This commit is an implementation of getting at least chunks of Wasmtime
to run in MIRI on CI. The full test suite is not possible

Run some tests in MIRI on CI (#6332)

* Run some tests in MIRI on CI

This commit is an implementation of getting at least chunks of Wasmtime
to run in MIRI on CI. The full test suite is not possible to run in MIRI
because MIRI cannot run Cranelift-produced code at runtime (aka it
doesn't support JITs). Running MIRI, however, is still quite valuable if
we can manage it because it would have trivially detected
GHSA-ch89-5g45-qwc7, our most recent security advisory. The goal of this
PR is to select a subset of the test suite to execute in CI under MIRI
and boost our confidence in the copious amount of `unsafe` code in
Wasmtime's runtime.

Under MIRI's default settings, which is to use the [Stacked
Borrows][stacked] model, much of the code in `Instance` and `VMContext`
is considered invalid. Under the optional [Tree Borrows][tree] model,
however, this same code is accepted. After some [extremely helpful
discussion][discuss] on the Rust Zulip my current conclusion is that
what we're doing is not fundamentally un-sound but we need to model it
in a different way. This PR, however, uses the Tree Borrows model for
MIRI to get something onto CI sooner rather than later, and I hope to
follow this up with something that passed Stacked Borrows. Additionally
that'll hopefully make this diff smaller and easier to digest.
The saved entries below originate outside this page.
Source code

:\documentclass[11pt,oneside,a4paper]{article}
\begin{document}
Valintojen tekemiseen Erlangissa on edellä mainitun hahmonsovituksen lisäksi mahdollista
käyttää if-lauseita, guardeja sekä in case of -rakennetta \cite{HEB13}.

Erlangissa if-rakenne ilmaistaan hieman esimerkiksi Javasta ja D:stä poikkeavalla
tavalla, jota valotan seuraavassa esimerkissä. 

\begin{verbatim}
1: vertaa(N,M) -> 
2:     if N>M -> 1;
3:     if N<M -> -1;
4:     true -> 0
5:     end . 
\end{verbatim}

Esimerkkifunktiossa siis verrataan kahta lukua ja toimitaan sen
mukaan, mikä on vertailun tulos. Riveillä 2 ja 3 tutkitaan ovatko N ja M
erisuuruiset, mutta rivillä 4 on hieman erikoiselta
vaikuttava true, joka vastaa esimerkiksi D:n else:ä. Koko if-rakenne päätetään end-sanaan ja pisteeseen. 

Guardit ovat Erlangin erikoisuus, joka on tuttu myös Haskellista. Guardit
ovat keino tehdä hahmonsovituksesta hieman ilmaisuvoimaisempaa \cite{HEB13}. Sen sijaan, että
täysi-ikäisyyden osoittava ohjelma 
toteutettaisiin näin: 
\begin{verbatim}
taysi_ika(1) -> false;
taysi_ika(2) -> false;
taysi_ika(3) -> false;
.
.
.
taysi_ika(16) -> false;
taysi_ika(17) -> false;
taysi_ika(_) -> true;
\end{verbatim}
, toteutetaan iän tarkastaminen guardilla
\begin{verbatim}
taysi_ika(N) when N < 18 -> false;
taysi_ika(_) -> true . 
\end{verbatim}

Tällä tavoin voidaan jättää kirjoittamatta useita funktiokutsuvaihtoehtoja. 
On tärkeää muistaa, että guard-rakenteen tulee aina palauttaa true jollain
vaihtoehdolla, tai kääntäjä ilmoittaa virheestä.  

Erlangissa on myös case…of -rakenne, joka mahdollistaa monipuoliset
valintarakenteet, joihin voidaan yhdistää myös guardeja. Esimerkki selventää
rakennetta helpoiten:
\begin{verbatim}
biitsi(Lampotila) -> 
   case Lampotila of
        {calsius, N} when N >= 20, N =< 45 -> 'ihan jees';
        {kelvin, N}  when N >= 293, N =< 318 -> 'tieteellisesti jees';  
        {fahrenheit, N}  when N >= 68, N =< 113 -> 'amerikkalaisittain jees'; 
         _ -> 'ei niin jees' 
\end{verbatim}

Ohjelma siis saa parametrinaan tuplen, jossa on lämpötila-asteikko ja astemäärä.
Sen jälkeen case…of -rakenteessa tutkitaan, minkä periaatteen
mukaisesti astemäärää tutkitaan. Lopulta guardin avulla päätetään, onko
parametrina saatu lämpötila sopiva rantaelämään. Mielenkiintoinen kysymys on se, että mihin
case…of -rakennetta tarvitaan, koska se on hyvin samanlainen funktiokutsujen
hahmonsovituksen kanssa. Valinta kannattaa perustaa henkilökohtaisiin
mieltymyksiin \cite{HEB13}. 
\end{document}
Given all that, the end result of this PR is to get 131 separate unit
tests executing on CI. These unit tests largely exercise the embedding
API where wasm function compilation is not involved. Some tests compile
wasm functions but don't run them, but compiling wasm through Cranelift
in MIRI is so slow that it doesn't seem worth it at this time. This does
mean that there's a pretty big hole in MIRI's test coverage, but that's
to be expected as we're a JIT compiler after all.

To get tests working in MIRI this PR uses a number of strategies:

* When platform-specific code is involved there's now `#[cfg(miri)]` for
MIRI's version. For example there's a custom-built "mmap" just for
MIRI now. Many of these are simple noops, some are `unimplemented!()`
as they shouldn't be reached, and some are slightly nontrivial
implementations such as mmaps and trap handling (for native-to-native
function calls).

* Many test modules are simply excluded via `#![cfg(not(miri))]` at the
top of the file. This excludes the entire module's worth of tests from
MIRI. Other modules have `#[cfg_attr(miri, ignore)]` annotations to
ignore tests by default on MIRI. The latter form is used in modules
where some tests work and some don't. This means that all future test
additions will need to be effectively annotated whether they work in
MIRI or not. My hope though is that there's enough precedent in the
test suite of what to do to not cause too much burden.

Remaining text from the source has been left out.